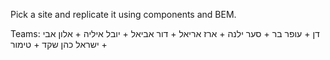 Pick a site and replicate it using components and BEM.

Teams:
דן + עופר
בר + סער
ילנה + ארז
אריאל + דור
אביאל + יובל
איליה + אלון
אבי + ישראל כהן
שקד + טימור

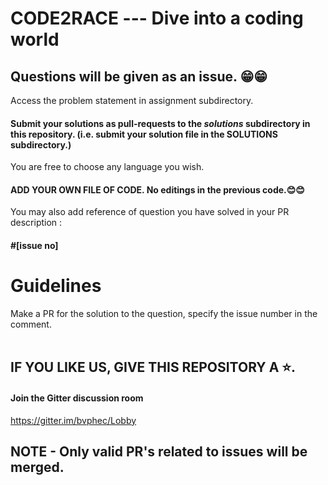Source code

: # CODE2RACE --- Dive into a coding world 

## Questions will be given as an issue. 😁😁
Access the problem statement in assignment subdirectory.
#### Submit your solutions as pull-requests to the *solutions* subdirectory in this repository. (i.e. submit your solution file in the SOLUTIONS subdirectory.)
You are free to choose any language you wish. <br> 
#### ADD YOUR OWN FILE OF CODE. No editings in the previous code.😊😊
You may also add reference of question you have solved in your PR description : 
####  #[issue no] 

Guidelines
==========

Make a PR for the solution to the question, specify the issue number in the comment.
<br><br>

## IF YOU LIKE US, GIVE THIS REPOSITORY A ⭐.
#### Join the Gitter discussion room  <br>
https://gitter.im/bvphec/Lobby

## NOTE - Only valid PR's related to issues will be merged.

+--

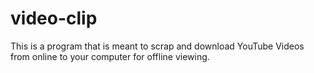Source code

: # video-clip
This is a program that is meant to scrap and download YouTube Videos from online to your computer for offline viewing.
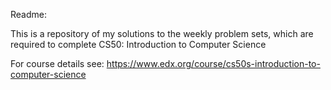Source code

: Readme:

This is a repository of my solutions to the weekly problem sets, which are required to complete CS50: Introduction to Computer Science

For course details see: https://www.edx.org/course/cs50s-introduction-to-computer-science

+--

Goal of the exercise: Write down, word for word, the lines above from the one containing "This is a repository" through the one containing "For course details", both ends included.

Response area:
This is a repository of my solutions to the weekly problem sets, which are required to complete CS50: Introduction to Computer Science

For course details see: https://www.edx.org/course/cs50s-introduction-to-computer-science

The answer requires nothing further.